■ ABOUT THIS EXERCISE ■
Which lines of the records below contain the word "reasoning"? Report each of them in full.

■ TASK INPUTS ■
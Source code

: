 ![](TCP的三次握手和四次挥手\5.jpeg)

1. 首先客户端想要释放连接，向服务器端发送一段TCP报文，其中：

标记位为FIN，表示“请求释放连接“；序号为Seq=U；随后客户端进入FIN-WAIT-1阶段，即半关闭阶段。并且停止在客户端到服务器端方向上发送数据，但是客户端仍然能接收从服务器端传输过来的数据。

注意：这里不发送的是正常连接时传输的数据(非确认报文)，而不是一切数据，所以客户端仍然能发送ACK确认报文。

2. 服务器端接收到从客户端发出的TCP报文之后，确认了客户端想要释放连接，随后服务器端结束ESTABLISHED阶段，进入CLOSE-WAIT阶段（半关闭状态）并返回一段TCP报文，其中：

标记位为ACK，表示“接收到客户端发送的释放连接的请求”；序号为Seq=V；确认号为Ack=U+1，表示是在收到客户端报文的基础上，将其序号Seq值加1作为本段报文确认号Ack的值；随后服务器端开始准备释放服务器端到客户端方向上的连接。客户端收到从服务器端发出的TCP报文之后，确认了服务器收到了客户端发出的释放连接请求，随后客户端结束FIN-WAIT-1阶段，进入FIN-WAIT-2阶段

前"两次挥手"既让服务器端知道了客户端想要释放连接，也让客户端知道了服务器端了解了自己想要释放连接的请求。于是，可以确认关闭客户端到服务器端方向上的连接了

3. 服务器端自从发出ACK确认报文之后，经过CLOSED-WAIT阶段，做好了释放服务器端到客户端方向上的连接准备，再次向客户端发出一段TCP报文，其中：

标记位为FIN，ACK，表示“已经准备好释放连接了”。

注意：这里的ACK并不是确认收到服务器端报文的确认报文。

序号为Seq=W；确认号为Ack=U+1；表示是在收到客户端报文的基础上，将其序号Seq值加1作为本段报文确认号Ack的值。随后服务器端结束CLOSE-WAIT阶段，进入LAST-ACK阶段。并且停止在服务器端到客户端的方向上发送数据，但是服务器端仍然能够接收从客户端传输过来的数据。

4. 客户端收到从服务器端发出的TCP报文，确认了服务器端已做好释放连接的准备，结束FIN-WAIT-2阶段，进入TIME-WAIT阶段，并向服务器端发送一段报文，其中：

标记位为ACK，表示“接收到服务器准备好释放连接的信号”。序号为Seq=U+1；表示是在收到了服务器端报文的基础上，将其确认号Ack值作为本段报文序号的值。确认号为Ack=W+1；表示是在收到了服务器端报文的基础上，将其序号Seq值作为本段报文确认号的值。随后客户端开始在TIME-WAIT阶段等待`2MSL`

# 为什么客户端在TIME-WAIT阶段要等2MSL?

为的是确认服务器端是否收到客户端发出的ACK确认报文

==

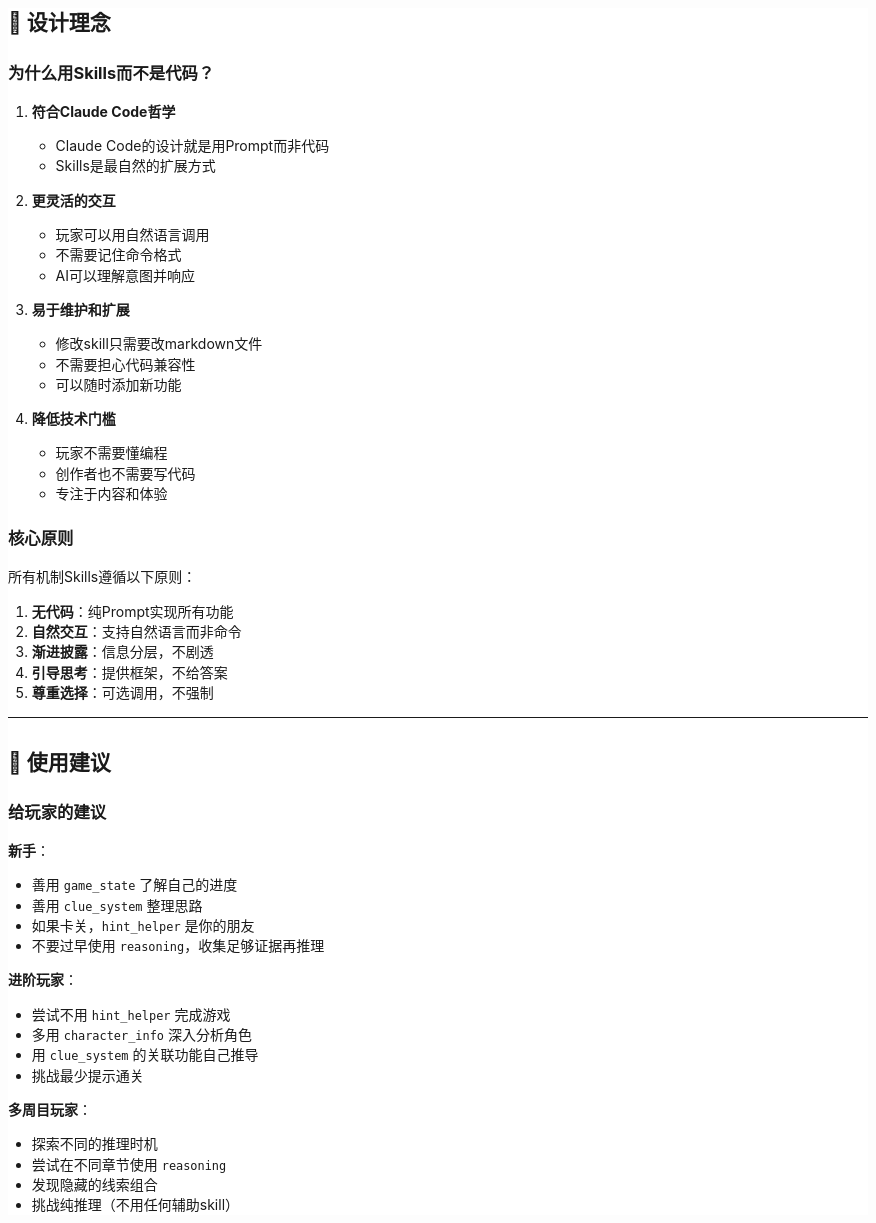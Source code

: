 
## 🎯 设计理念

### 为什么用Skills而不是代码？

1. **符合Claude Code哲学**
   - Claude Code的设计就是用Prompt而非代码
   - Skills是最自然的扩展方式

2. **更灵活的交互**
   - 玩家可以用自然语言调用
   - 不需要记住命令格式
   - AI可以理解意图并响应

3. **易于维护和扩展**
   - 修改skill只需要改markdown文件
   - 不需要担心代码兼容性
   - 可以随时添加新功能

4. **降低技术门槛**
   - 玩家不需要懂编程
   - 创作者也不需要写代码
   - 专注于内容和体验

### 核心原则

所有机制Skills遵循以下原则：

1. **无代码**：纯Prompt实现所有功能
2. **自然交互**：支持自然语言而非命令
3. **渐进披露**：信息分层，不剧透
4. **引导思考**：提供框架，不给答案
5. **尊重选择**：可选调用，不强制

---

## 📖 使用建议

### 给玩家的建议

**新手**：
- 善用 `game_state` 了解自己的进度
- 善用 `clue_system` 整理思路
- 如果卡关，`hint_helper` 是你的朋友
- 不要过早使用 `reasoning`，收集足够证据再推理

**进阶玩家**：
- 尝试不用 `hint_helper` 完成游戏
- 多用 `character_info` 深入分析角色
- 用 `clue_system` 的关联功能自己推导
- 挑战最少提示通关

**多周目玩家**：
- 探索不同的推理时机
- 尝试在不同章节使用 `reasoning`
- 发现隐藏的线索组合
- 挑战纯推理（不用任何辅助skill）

■ WRITTEN RESPONSE ■
- 不要过早使用 `reasoning`，收集足够证据再推理
- 尝试在不同章节使用 `reasoning`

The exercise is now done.